┌─ Input for this task

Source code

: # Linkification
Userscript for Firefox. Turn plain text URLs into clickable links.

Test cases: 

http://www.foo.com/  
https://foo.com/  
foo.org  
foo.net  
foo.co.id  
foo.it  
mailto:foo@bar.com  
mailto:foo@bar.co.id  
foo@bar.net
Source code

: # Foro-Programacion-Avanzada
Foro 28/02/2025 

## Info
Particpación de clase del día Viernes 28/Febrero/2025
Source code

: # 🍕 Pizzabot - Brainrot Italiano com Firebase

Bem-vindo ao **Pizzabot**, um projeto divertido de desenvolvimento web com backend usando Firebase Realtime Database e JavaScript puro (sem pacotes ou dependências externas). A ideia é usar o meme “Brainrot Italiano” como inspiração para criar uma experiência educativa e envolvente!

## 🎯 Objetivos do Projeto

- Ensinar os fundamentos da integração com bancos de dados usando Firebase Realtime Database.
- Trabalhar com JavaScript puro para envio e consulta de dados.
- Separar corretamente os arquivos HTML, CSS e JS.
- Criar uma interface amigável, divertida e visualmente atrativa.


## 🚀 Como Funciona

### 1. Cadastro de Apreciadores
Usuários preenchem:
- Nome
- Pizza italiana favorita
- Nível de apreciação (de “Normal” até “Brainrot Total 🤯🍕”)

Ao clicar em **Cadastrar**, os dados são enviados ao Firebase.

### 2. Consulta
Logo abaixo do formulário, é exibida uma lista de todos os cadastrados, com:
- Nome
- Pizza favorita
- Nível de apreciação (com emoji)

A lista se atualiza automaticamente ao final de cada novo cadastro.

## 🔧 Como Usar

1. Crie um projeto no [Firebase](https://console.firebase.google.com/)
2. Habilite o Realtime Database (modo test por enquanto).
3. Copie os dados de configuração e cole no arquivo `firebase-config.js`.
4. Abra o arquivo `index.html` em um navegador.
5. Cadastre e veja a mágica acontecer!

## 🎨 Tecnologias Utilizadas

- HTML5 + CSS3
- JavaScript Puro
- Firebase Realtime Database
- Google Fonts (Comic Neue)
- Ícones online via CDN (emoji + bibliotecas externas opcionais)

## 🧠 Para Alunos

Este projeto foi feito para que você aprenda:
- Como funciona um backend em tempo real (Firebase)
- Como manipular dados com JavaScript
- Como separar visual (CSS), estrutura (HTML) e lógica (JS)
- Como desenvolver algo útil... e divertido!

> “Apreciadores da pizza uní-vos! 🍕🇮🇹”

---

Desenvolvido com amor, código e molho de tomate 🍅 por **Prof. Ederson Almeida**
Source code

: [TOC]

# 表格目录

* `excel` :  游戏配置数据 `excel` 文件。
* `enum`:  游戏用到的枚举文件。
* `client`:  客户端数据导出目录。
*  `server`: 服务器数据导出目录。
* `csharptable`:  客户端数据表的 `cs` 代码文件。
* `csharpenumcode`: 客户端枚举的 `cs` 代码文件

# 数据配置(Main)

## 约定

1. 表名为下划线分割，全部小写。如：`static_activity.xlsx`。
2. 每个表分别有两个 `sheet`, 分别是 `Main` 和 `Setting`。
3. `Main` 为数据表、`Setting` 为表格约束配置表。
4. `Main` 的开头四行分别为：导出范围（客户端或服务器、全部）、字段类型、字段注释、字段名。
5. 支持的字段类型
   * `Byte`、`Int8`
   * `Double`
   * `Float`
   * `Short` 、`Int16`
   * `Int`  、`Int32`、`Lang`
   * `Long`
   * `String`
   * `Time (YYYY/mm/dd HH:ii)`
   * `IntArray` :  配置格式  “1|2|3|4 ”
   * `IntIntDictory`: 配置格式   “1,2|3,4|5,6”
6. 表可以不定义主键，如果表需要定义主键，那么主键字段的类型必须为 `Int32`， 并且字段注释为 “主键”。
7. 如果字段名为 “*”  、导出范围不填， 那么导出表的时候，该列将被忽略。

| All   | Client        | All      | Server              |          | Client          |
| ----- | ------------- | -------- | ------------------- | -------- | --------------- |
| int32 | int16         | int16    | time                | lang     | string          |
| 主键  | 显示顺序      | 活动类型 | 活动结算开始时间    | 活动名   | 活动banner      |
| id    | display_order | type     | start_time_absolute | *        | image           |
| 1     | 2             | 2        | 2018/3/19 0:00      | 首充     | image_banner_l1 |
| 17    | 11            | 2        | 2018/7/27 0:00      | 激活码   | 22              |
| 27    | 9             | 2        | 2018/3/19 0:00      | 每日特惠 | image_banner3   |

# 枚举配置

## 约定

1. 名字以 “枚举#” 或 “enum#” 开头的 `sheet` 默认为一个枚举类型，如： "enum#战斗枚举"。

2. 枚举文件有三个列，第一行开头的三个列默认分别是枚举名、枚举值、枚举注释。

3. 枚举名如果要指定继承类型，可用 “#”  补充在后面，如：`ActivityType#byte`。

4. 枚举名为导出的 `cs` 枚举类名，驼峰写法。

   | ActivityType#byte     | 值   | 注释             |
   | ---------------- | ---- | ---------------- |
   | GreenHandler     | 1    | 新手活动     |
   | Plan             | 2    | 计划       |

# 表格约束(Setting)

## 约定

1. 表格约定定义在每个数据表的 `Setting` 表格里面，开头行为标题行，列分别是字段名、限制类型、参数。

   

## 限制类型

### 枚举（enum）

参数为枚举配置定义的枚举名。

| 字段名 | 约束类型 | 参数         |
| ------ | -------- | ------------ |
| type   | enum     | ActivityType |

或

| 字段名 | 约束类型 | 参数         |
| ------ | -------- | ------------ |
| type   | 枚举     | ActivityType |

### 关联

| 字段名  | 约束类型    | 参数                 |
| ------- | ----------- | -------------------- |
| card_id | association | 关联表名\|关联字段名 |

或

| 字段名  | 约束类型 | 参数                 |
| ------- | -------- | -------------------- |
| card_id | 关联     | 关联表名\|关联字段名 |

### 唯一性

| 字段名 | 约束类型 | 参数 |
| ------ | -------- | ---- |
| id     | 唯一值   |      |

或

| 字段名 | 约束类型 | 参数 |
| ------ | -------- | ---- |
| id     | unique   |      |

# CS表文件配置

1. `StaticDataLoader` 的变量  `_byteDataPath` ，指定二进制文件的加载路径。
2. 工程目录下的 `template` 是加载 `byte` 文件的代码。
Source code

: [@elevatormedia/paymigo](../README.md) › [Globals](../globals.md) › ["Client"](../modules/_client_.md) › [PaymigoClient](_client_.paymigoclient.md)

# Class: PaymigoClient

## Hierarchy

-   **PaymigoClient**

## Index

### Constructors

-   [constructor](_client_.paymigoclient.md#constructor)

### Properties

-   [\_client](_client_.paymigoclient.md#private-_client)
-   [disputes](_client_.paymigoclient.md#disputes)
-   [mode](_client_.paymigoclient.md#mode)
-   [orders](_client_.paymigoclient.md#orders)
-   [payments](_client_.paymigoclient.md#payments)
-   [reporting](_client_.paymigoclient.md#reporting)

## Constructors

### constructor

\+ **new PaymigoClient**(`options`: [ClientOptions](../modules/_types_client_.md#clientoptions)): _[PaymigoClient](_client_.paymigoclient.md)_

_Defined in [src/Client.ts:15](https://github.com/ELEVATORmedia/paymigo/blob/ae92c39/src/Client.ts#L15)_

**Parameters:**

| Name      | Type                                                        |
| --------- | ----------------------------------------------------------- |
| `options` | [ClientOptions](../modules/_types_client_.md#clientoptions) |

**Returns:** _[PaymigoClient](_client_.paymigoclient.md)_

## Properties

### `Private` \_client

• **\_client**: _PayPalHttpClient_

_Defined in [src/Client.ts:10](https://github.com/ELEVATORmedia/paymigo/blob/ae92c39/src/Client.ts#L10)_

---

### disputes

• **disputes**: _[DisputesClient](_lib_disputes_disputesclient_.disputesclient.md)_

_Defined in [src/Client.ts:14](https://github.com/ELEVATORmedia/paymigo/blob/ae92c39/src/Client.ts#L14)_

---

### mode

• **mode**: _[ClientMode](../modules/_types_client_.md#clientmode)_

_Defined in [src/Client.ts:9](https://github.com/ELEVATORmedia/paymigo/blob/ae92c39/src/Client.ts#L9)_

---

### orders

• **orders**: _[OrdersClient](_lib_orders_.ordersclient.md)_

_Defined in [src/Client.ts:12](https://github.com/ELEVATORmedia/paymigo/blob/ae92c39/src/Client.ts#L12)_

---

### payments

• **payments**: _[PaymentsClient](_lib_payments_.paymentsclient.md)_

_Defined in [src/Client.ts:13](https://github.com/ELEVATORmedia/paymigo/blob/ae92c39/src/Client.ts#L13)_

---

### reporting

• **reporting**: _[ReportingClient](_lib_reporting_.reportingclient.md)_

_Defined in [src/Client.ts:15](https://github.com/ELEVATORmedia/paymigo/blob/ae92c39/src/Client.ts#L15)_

└─

**Brief**: Above are the records. Copy every line in them holding "代码文件".

**Response box**:
* `csharptable`:  客户端数据表的 `cs` 代码文件。
* `csharpenumcode`: 客户端枚举的 `cs` 代码文件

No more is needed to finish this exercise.